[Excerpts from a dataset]
============================================================

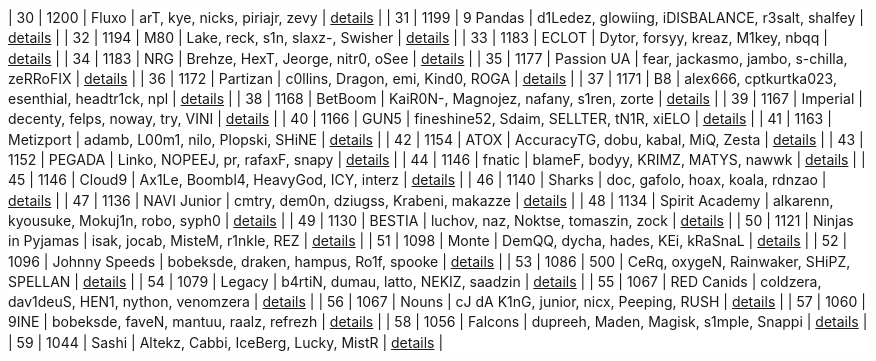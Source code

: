 | 30       |   1200 | Fluxo             | arT, kye, nicks, piriajr, zevy                   | [details](details/2025_01_06/0030--fluxo--art-kye-nicks-piriajr-zevy.md)                              |
| 31       |   1199 | 9 Pandas          | d1Ledez, glowiing, iDISBALANCE, r3salt, shalfey  | [details](details/2025_01_06/0031--9_pandas--d1ledez-glowiing-idisbalance-r3salt-shalfey.md)          |
| 32       |   1194 | M80               | Lake, reck, s1n, slaxz-, Swisher                 | [details](details/2025_01_06/0032--m80--lake-reck-s1n-slaxz--swisher.md)                              |
| 33       |   1183 | ECLOT             | Dytor, forsyy, kreaz, M1key, nbqq                | [details](details/2025_01_06/0033--eclot--dytor-forsyy-kreaz-m1key-nbqq.md)                           |
| 34       |   1183 | NRG               | Brehze, HexT, Jeorge, nitr0, oSee                | [details](details/2025_01_06/0034--nrg--brehze-hext-jeorge-nitr0-osee.md)                             |
| 35       |   1177 | Passion UA        | fear, jackasmo, jambo, s-chilla, zeRRoFIX        | [details](details/2025_01_06/0035--passion_ua--fear-jackasmo-jambo-s-chilla-zerrofix.md)              |
| 36       |   1172 | Partizan          | c0llins, Dragon, emi, Kind0, ROGA                | [details](details/2025_01_06/0036--partizan--c0llins-dragon-emi-kind0-roga.md)                        |
| 37       |   1171 | B8                | alex666, cptkurtka023, esenthial, headtr1ck, npl | [details](details/2025_01_06/0037--b8--alex666-cptkurtka023-esenthial-headtr1ck-npl.md)               |
| 38       |   1168 | BetBoom           | KaiR0N-, Magnojez, nafany, s1ren, zorte          | [details](details/2025_01_06/0038--betboom--kair0n--magnojez-nafany-s1ren-zorte.md)                   |
| 39       |   1167 | Imperial          | decenty, felps, noway, try, VINI                 | [details](details/2025_01_06/0039--imperial--decenty-felps-noway-try-vini.md)                         |
| 40       |   1166 | GUN5              | fineshine52, Sdaim, SELLTER, tN1R, xiELO         | [details](details/2025_01_06/0040--gun5--fineshine52-sdaim-sellter-tn1r-xielo.md)                     |
| 41       |   1163 | Metizport         | adamb, L00m1, nilo, Plopski, SHiNE               | [details](details/2025_01_06/0041--metizport--adamb-l00m1-nilo-plopski-shine.md)                      |
| 42       |   1154 | ATOX              | AccuracyTG, dobu, kabal, MiQ, Zesta              | [details](details/2025_01_06/0042--atox--accuracytg-dobu-kabal-miq-zesta.md)                          |
| 43       |   1152 | PEGADA            | Linko, NOPEEJ, pr, rafaxF, snapy                 | [details](details/2025_01_06/0043--pegada--linko-nopeej-pr-rafaxf-snapy.md)                           |
| 44       |   1146 | fnatic            | blameF, bodyy, KRIMZ, MATYS, nawwk               | [details](details/2025_01_06/0044--fnatic--blamef-bodyy-krimz-matys-nawwk.md)                         |
| 45       |   1146 | Cloud9            | Ax1Le, Boombl4, HeavyGod, ICY, interz            | [details](details/2025_01_06/0045--cloud9--ax1le-boombl4-heavygod-icy-interz.md)                      |
| 46       |   1140 | Sharks            | doc, gafolo, hoax, koala, rdnzao                 | [details](details/2025_01_06/0046--sharks--doc-gafolo-hoax-koala-rdnzao.md)                           |
| 47       |   1136 | NAVI Junior       | cmtry, dem0n, dziugss, Krabeni, makazze          | [details](details/2025_01_06/0047--navi_junior--cmtry-dem0n-dziugss-krabeni-makazze.md)               |
| 48       |   1134 | Spirit Academy    | alkarenn, kyousuke, Mokuj1n, robo, syph0         | [details](details/2025_01_06/0048--spirit_academy--alkarenn-kyousuke-mokuj1n-robo-syph0.md)           |
| 49       |   1130 | BESTIA            | luchov, naz, Noktse, tomaszin, zock              | [details](details/2025_01_06/0049--bestia--luchov-naz-noktse-tomaszin-zock.md)                        |
| 50       |   1121 | Ninjas in Pyjamas | isak, jocab, MisteM, r1nkle, REZ                 | [details](details/2025_01_06/0050--ninjas_in_pyjamas--isak-jocab-mistem-r1nkle-rez.md)                |
| 51       |   1098 | Monte             | DemQQ, dycha, hades, KEi, kRaSnaL                | [details](details/2025_01_06/0051--monte--demqq-dycha-hades-kei-krasnal.md)                           |
| 52       |   1096 | Johnny Speeds     | bobeksde, draken, hampus, Ro1f, spooke           | [details](details/2025_01_06/0052--johnny_speeds--bobeksde-draken-hampus-ro1f-spooke.md)              |
| 53       |   1086 | 500               | CeRq, oxygeN, Rainwaker, SHiPZ, SPELLAN          | [details](details/2025_01_06/0053--500--cerq-oxygen-rainwaker-shipz-spellan.md)                       |
| 54       |   1079 | Legacy            | b4rtiN, dumau, latto, NEKIZ, saadzin             | [details](details/2025_01_06/0054--legacy--b4rtin-dumau-latto-nekiz-saadzin.md)                       |
| 55       |   1067 | RED Canids        | coldzera, dav1deuS, HEN1, nython, venomzera      | [details](details/2025_01_06/0055--red_canids--coldzera-dav1deus-hen1-nython-venomzera.md)            |
| 56       |   1067 | Nouns             | cJ dA K1nG, junior, nicx, Peeping, RUSH          | [details](details/2025_01_06/0056--nouns--cj_da_k1ng-junior-nicx-peeping-rush.md)                     |
| 57       |   1060 | 9INE              | bobeksde, faveN, mantuu, raalz, refrezh          | [details](details/2025_01_06/0057--9ine--bobeksde-faven-mantuu-raalz-refrezh.md)                      |
| 58       |   1056 | Falcons           | dupreeh, Maden, Magisk, s1mple, Snappi           | [details](details/2025_01_06/0058--falcons--dupreeh-maden-magisk-s1mple-snappi.md)                    |
| 59       |   1044 | Sashi             | Altekz, Cabbi, IceBerg, Lucky, MistR             | [details](details/2025_01_06/0059--sashi--altekz-cabbi-iceberg-lucky-mistr.md)                        |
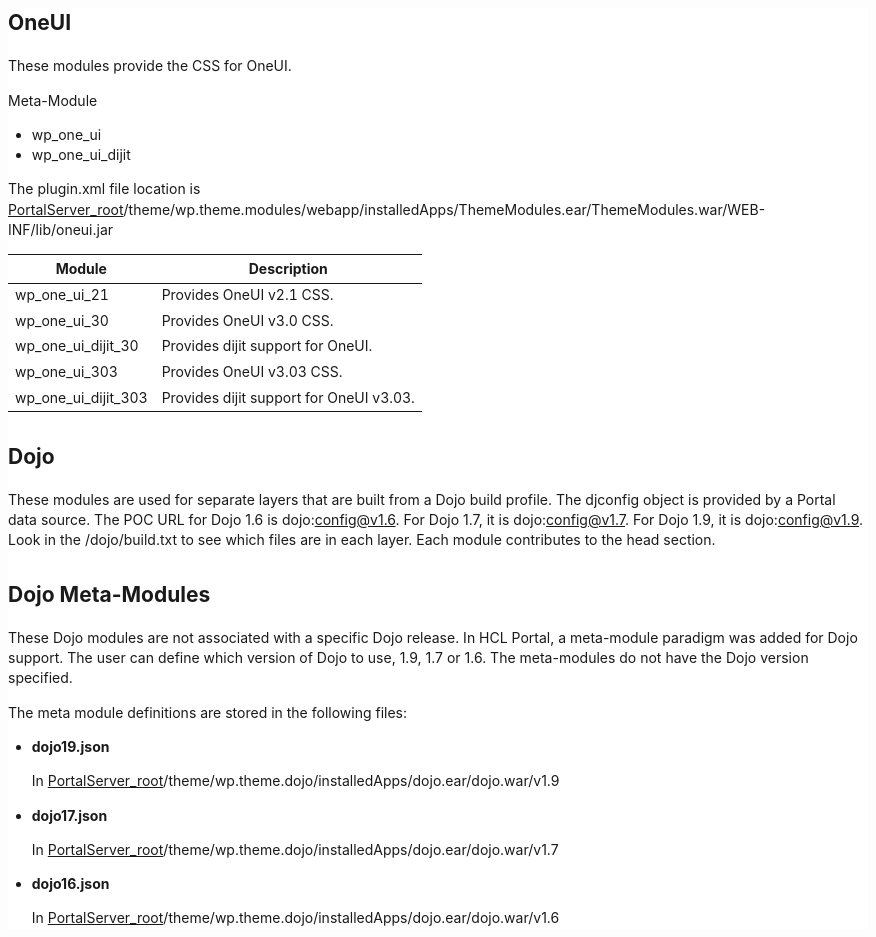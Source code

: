 ## OneUI

These modules provide the CSS for OneUI.

Meta-Module

-   wp\_one\_ui
-   wp\_one\_ui\_dijit

The plugin.xml file location is [PortalServer\_root](../reference/wpsdirstr.md#portal_server_root_prod)/theme/wp.theme.modules/webapp/installedApps/ThemeModules.ear/ThemeModules.war/WEB-INF/lib/oneui.jar

|Module|Description|
|------|-----------|
|wp\_one\_ui\_21|Provides OneUI v2.1 CSS.|
|wp\_one\_ui\_30|Provides OneUI v3.0 CSS.|
|wp\_one\_ui\_dijit\_30|Provides dijit support for OneUI.|
|wp\_one\_ui\_303|Provides OneUI v3.03 CSS.|
|wp\_one\_ui\_dijit\_303|Provides dijit support for OneUI v3.03.|

## Dojo

These modules are used for separate layers that are built from a Dojo build profile. The djconfig object is provided by a Portal data source. The POC URL for Dojo 1.6 is dojo:config@v1.6. For Dojo 1.7, it is dojo:config@v1.7. For Dojo 1.9, it is dojo:config@v1.9. Look in the /dojo/build.txt to see which files are in each layer. Each module contributes to the head section.

## Dojo Meta-Modules

These Dojo modules are not associated with a specific Dojo release. In HCL Portal, a meta-module paradigm was added for Dojo support. The user can define which version of Dojo to use, 1.9, 1.7 or 1.6. The meta-modules do not have the Dojo version specified.

The meta module definitions are stored in the following files:

-   **dojo19.json**

    In [PortalServer\_root](../reference/wpsdirstr.md#portal_server_root_prod)/theme/wp.theme.dojo/installedApps/dojo.ear/dojo.war/v1.9

-   **dojo17.json**

    In [PortalServer\_root](../reference/wpsdirstr.md#portal_server_root_prod)/theme/wp.theme.dojo/installedApps/dojo.ear/dojo.war/v1.7

-   **dojo16.json**

    In [PortalServer\_root](../reference/wpsdirstr.md#portal_server_root_prod)/theme/wp.theme.dojo/installedApps/dojo.ear/dojo.war/v1.6

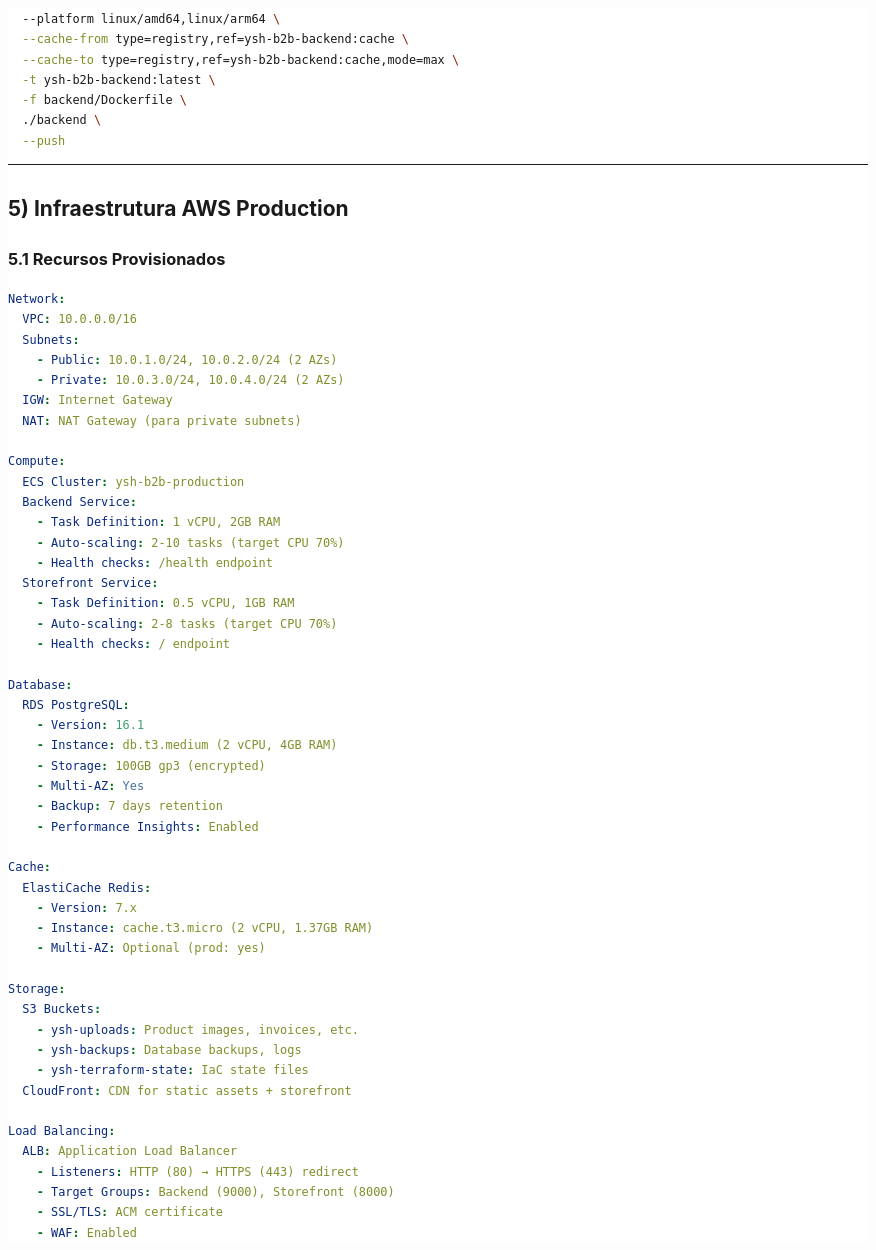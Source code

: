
 ```bash
  --platform linux/amd64,linux/arm64 \
  --cache-from type=registry,ref=ysh-b2b-backend:cache \
  --cache-to type=registry,ref=ysh-b2b-backend:cache,mode=max \
  -t ysh-b2b-backend:latest \
  -f backend/Dockerfile \
  ./backend \
  --push
```

---

## 5) Infraestrutura AWS Production

### 5.1 Recursos Provisionados

```yaml
Network:
  VPC: 10.0.0.0/16
  Subnets:
    - Public: 10.0.1.0/24, 10.0.2.0/24 (2 AZs)
    - Private: 10.0.3.0/24, 10.0.4.0/24 (2 AZs)
  IGW: Internet Gateway
  NAT: NAT Gateway (para private subnets)

Compute:
  ECS Cluster: ysh-b2b-production
  Backend Service:
    - Task Definition: 1 vCPU, 2GB RAM
    - Auto-scaling: 2-10 tasks (target CPU 70%)
    - Health checks: /health endpoint
  Storefront Service:
    - Task Definition: 0.5 vCPU, 1GB RAM
    - Auto-scaling: 2-8 tasks (target CPU 70%)
    - Health checks: / endpoint

Database:
  RDS PostgreSQL:
    - Version: 16.1
    - Instance: db.t3.medium (2 vCPU, 4GB RAM)
    - Storage: 100GB gp3 (encrypted)
    - Multi-AZ: Yes
    - Backup: 7 days retention
    - Performance Insights: Enabled

Cache:
  ElastiCache Redis:
    - Version: 7.x
    - Instance: cache.t3.micro (2 vCPU, 1.37GB RAM)
    - Multi-AZ: Optional (prod: yes)

Storage:
  S3 Buckets:
    - ysh-uploads: Product images, invoices, etc.
    - ysh-backups: Database backups, logs
    - ysh-terraform-state: IaC state files
  CloudFront: CDN for static assets + storefront

Load Balancing:
  ALB: Application Load Balancer
    - Listeners: HTTP (80) → HTTPS (443) redirect
    - Target Groups: Backend (9000), Storefront (8000)
    - SSL/TLS: ACM certificate
    - WAF: Enabled
```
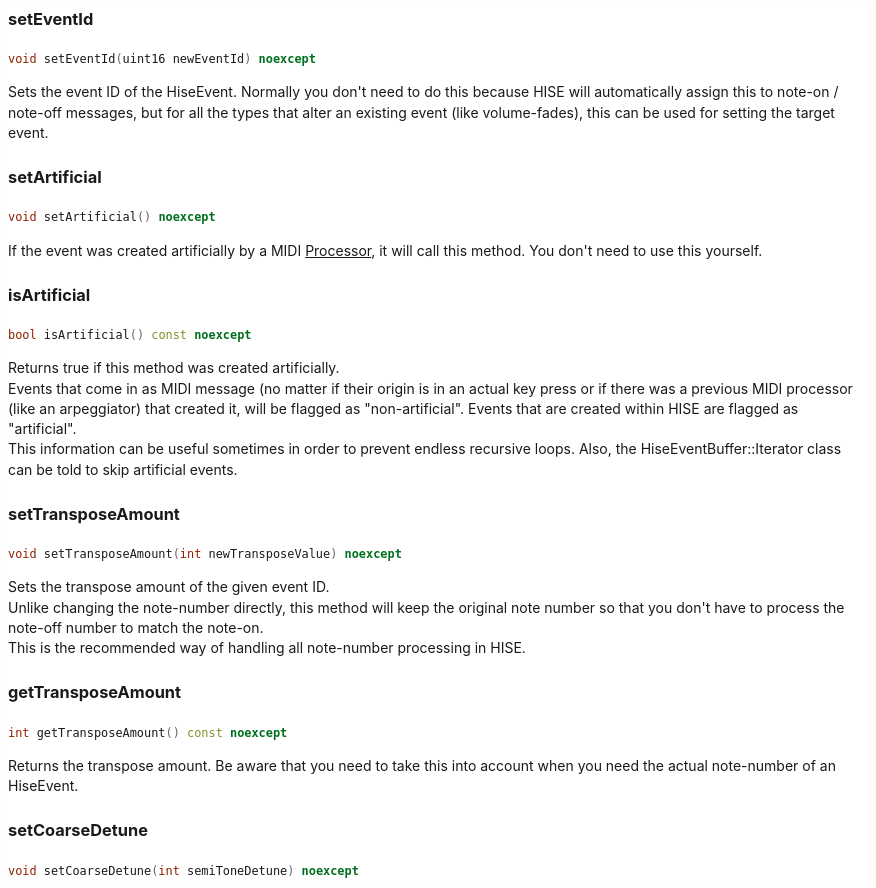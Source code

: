 
### setEventId

```cpp
void setEventId(uint16 newEventId) noexcept
```

Sets the event ID of the HiseEvent. Normally you don't need to do this because HISE will automatically assign this to note-on / note-off messages, but for all the types that alter an existing event (like volume-fades), this can be used for setting the target event.   

### setArtificial

```cpp
void setArtificial() noexcept
```

If the event was created artificially by a MIDI [Processor](/cpp_api/hise/classhise_1_1_processor), it will call this method. You don't need to use this yourself.   

### isArtificial

```cpp
bool isArtificial() const noexcept
```

Returns true if this method was created artificially.  
Events that come in as MIDI message (no matter if their origin is in an actual key press or if there was a previous MIDI processor (like an arpeggiator) that created it, will be flagged as "non-artificial". Events that are created within HISE are flagged as "artificial".  
This information can be useful sometimes in order to prevent endless recursive loops. Also, the HiseEventBuffer::Iterator class can be told to skip artificial events.   

### setTransposeAmount

```cpp
void setTransposeAmount(int newTransposeValue) noexcept
```

Sets the transpose amount of the given event ID.  
Unlike changing the note-number directly, this method will keep the original note number so that you don't have to process the note-off number to match the note-on.  
This is the recommended way of handling all note-number processing in HISE.   

### getTransposeAmount

```cpp
int getTransposeAmount() const noexcept
```

Returns the transpose amount. Be aware that you need to take this into account when you need the actual note-number of an HiseEvent.   

### setCoarseDetune

```cpp
void setCoarseDetune(int semiToneDetune) noexcept
```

============================================================

Problem to solve → The word "checks" appears on some lines of the data above; say how many such lines there are, with nothing else.

Solution below → 2